» **What to work on**
Go through the listing below and gather every line with the word "todas".
(Supplied information begins)
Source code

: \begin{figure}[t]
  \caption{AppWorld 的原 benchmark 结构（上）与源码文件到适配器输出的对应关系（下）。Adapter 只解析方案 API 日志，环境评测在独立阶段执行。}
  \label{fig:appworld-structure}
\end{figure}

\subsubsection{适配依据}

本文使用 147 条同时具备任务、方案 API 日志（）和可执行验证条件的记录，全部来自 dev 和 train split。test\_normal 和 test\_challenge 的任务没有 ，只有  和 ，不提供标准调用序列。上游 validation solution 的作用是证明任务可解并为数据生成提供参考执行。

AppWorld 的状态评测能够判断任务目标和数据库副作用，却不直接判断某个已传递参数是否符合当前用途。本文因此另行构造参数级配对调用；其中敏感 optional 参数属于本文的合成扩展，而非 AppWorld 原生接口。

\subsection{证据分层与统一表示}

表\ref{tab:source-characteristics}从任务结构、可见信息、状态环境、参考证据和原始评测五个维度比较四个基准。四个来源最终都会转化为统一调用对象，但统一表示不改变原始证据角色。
(Supplied information ends)
(Supplied information begins)
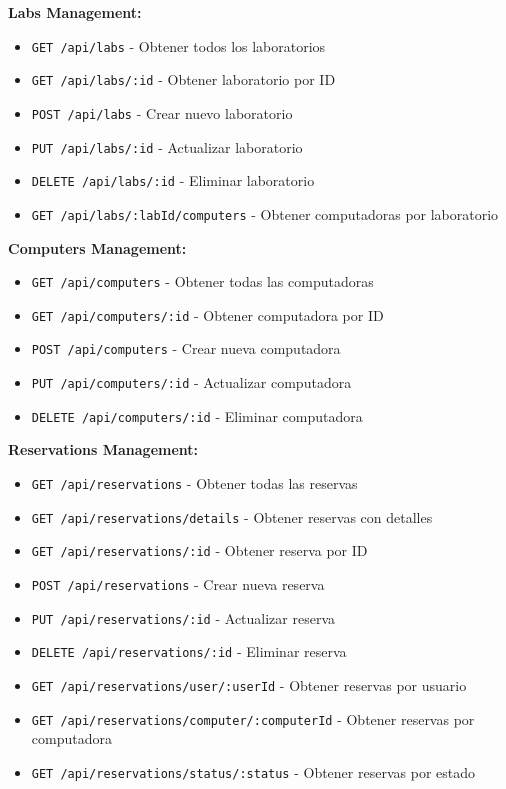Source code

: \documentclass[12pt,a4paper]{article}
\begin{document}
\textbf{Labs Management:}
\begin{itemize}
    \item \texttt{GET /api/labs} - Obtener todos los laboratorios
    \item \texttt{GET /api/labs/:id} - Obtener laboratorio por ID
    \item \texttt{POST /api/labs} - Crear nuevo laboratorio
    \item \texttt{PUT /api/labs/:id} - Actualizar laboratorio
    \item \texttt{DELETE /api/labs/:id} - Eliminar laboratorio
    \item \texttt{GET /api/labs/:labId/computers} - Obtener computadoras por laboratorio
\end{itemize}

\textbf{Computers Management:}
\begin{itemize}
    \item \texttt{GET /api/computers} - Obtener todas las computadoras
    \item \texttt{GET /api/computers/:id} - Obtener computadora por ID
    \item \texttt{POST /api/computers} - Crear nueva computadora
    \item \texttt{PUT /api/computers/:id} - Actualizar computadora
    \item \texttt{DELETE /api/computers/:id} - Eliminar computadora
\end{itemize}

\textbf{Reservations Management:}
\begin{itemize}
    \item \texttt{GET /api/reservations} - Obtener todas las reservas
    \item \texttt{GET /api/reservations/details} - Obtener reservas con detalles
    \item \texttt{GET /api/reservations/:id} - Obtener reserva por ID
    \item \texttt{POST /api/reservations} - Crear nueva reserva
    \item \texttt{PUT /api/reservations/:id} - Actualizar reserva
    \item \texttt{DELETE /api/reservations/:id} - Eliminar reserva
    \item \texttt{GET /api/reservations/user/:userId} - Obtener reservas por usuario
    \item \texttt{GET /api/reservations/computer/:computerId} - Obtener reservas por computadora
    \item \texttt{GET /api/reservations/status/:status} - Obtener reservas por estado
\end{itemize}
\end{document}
(Supplied information ends)
(Supplied information begins)
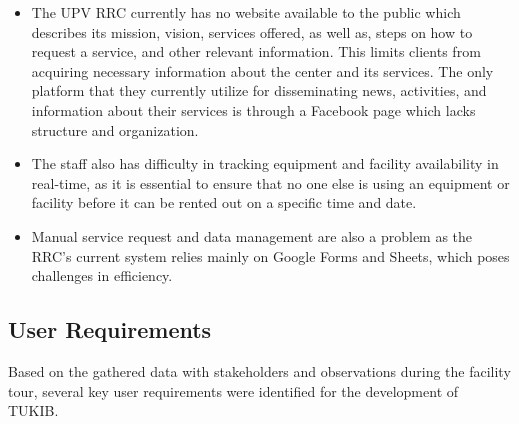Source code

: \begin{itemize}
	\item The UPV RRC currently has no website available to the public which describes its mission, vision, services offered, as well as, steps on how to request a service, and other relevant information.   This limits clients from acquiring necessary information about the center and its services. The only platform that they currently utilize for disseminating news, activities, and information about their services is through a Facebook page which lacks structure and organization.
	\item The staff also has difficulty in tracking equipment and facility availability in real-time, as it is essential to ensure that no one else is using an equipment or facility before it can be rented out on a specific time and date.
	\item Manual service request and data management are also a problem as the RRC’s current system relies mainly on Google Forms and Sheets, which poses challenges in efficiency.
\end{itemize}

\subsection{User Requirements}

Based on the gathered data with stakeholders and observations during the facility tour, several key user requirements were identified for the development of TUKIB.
(Supplied information ends)
» **Written solution**
    \item \texttt{GET /api/computers} - Obtener todas las computadoras
    \item \texttt{GET /api/reservations} - Obtener todas las reservas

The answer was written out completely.